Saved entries
########################################

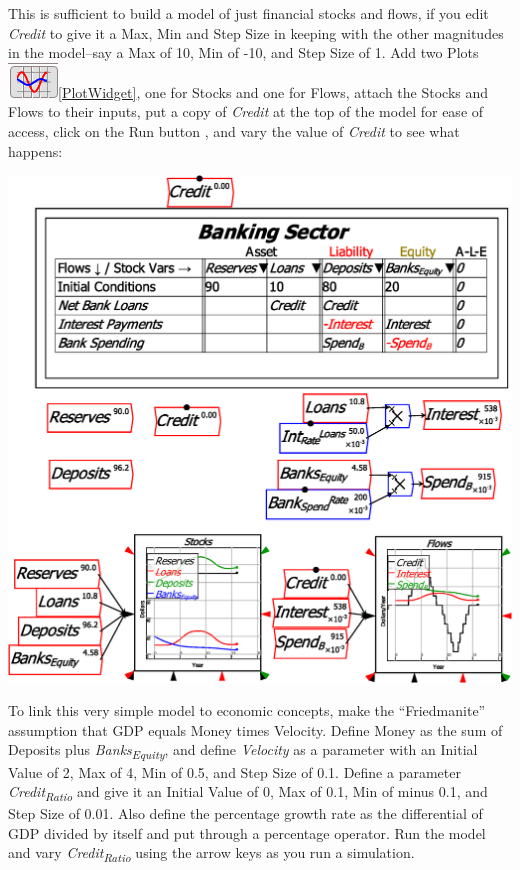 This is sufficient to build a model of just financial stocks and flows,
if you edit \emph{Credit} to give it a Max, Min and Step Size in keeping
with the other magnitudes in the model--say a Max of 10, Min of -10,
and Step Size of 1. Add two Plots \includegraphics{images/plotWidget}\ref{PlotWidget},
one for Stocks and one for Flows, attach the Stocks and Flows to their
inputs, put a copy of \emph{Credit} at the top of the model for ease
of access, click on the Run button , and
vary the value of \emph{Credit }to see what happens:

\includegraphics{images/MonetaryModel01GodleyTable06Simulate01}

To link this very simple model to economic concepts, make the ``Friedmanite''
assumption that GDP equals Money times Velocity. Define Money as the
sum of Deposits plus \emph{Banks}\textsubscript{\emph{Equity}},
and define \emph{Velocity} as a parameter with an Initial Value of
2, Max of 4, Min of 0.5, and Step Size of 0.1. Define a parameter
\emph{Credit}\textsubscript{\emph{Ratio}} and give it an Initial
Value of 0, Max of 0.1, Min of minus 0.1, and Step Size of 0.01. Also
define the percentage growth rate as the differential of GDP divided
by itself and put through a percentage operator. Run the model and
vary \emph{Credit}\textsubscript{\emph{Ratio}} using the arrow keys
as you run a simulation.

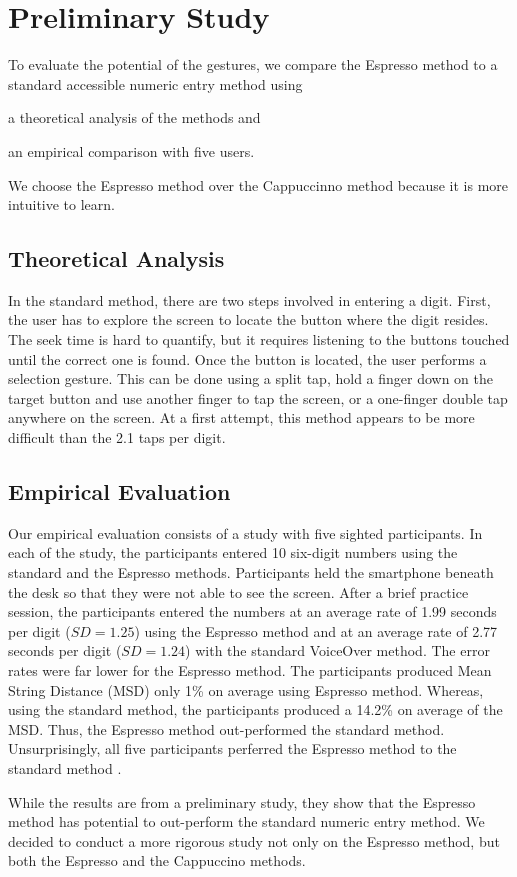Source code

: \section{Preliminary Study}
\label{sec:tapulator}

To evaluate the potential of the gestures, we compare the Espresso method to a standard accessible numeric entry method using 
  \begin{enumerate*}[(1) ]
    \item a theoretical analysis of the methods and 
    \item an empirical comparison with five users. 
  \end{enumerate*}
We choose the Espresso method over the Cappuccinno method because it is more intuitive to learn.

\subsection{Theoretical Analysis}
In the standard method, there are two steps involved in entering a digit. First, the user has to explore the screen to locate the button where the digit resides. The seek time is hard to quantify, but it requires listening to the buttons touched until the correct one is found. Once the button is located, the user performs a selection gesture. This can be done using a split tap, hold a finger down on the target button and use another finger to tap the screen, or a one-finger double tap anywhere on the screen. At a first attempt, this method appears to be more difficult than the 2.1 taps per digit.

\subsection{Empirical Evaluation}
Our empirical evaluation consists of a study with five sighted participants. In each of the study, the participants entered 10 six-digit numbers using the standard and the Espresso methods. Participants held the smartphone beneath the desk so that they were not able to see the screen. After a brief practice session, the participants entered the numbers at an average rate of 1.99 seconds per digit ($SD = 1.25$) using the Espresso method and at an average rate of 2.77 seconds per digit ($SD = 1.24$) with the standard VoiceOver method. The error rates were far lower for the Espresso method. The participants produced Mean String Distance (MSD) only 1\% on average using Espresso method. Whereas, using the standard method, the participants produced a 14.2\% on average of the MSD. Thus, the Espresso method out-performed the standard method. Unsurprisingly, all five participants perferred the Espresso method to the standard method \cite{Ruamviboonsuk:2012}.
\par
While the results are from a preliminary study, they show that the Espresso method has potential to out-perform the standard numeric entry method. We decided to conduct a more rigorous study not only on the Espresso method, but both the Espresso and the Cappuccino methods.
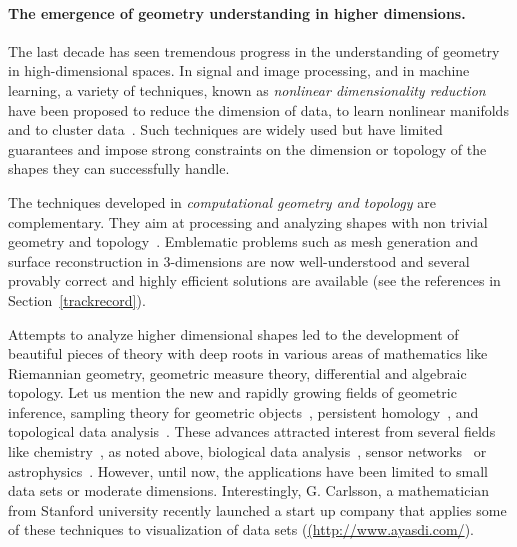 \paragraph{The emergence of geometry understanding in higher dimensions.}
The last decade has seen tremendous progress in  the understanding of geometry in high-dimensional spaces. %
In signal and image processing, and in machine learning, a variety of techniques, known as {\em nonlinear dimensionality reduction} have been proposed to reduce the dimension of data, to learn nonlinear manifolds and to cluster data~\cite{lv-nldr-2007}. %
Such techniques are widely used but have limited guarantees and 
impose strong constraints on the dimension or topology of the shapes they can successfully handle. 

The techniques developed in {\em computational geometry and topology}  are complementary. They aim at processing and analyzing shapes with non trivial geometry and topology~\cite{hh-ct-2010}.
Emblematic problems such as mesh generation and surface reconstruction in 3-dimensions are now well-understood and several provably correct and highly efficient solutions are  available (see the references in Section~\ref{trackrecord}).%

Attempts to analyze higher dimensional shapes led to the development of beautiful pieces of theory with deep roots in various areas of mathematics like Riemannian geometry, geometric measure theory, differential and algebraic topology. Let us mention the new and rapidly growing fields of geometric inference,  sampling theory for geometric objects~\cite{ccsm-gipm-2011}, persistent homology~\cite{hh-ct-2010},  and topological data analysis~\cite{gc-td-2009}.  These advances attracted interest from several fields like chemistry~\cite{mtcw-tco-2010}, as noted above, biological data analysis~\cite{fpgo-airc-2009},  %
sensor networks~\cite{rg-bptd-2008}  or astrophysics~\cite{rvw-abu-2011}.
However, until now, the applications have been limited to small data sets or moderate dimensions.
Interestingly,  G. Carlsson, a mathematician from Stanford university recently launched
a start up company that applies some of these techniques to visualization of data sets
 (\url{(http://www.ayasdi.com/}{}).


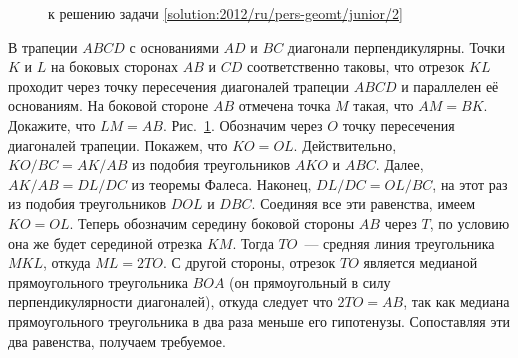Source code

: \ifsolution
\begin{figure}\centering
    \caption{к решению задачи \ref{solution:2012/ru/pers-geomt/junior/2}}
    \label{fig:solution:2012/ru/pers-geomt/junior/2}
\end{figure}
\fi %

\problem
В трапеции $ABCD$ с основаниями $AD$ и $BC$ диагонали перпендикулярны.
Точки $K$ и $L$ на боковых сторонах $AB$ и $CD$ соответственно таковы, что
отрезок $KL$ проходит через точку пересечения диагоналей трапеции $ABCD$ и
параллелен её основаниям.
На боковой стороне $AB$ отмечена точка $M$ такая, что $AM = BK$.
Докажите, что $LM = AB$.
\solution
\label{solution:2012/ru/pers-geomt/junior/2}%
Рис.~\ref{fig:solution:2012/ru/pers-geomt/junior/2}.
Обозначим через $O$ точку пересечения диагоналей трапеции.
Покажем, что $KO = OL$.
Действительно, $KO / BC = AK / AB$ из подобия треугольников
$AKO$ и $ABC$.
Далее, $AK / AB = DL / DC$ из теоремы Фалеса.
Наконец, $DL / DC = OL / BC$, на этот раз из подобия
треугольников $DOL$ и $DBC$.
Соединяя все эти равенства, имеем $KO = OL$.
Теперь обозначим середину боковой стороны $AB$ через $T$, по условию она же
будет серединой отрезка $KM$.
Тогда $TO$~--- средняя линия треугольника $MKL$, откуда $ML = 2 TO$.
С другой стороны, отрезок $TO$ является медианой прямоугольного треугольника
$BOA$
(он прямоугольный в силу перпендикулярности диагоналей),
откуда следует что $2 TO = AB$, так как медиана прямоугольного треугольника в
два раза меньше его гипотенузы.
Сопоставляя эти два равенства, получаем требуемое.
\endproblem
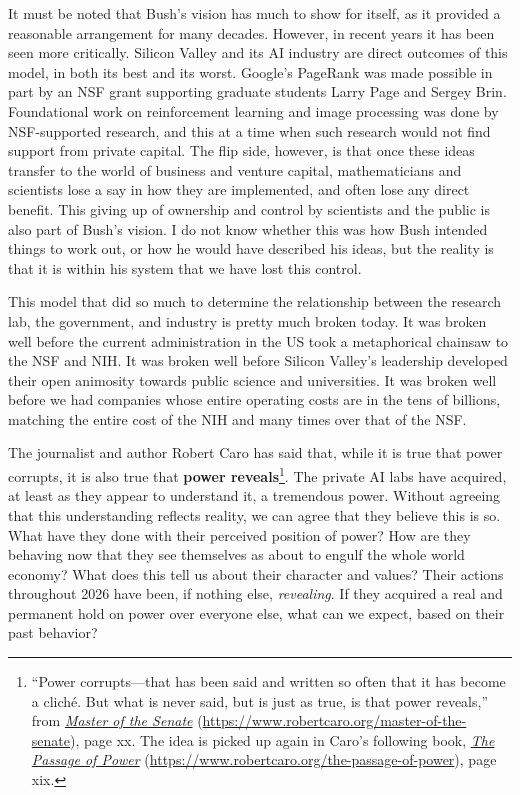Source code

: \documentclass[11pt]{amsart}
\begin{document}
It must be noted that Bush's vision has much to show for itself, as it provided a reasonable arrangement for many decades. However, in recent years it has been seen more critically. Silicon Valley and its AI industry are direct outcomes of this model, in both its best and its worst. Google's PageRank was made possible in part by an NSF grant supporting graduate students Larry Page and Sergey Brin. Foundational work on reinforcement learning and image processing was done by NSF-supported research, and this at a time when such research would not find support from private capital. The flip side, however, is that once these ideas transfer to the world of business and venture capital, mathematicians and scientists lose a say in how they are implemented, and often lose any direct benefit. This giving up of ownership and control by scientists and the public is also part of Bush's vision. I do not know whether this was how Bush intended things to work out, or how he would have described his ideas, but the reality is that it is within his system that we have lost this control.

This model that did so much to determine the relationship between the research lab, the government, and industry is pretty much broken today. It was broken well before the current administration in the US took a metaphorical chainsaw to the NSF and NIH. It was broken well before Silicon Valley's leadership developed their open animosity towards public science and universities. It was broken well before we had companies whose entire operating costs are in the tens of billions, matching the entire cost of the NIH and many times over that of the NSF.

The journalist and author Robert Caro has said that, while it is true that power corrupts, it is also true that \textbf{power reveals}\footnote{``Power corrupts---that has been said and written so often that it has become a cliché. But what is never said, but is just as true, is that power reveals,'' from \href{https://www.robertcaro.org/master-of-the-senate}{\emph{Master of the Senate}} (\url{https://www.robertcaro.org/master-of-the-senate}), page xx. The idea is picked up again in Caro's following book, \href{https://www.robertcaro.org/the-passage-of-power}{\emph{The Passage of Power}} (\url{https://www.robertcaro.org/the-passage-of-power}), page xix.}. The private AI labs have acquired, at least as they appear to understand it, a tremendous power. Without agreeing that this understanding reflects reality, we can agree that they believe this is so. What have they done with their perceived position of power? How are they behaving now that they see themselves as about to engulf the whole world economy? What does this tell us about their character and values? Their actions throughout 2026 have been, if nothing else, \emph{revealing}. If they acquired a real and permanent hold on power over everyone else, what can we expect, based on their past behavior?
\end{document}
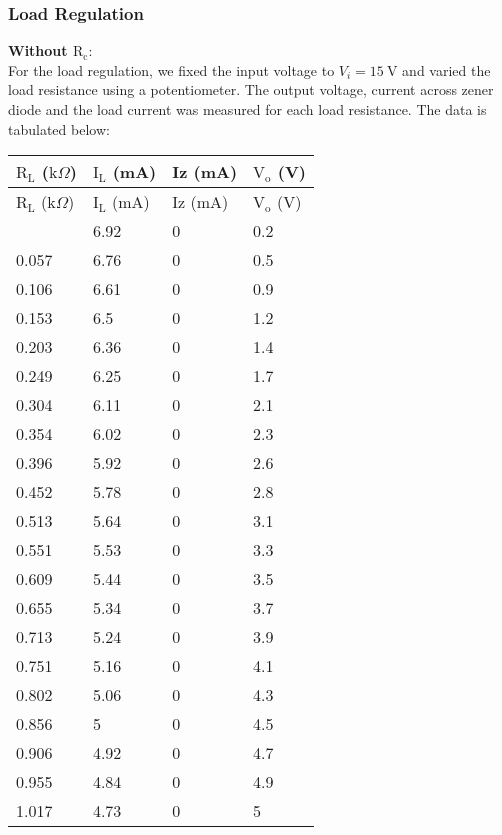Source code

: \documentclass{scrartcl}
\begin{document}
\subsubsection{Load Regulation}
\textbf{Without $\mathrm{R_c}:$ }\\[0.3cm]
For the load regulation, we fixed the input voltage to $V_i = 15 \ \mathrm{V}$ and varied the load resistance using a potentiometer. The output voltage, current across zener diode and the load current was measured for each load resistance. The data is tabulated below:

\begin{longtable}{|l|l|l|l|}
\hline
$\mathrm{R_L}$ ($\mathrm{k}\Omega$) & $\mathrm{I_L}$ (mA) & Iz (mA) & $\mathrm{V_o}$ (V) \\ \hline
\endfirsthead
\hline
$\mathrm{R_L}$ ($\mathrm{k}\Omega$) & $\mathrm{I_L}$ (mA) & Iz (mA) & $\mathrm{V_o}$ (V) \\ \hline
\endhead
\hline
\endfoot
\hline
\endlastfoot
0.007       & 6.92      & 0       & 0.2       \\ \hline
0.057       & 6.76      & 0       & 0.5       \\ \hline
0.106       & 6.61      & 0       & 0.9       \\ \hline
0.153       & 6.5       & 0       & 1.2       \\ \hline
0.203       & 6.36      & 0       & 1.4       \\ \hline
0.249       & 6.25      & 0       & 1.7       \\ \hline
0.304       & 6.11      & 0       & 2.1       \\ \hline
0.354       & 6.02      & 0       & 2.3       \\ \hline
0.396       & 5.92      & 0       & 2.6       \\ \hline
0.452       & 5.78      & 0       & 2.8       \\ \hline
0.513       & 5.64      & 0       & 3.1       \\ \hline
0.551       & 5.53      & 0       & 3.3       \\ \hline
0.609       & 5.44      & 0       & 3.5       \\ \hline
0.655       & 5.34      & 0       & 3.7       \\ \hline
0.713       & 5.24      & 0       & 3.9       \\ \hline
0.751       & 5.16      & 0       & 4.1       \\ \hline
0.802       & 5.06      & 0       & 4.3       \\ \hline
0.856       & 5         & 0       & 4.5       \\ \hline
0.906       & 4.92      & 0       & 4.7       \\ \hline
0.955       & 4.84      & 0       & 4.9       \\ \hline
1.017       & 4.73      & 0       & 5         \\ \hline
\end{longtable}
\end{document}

########################################

Exercise aim. Every line of the entries that includes "longtable" must be copied into the answer.

Problem solution.
\begin{longtable}{|l|l|l|l|}
\end{longtable}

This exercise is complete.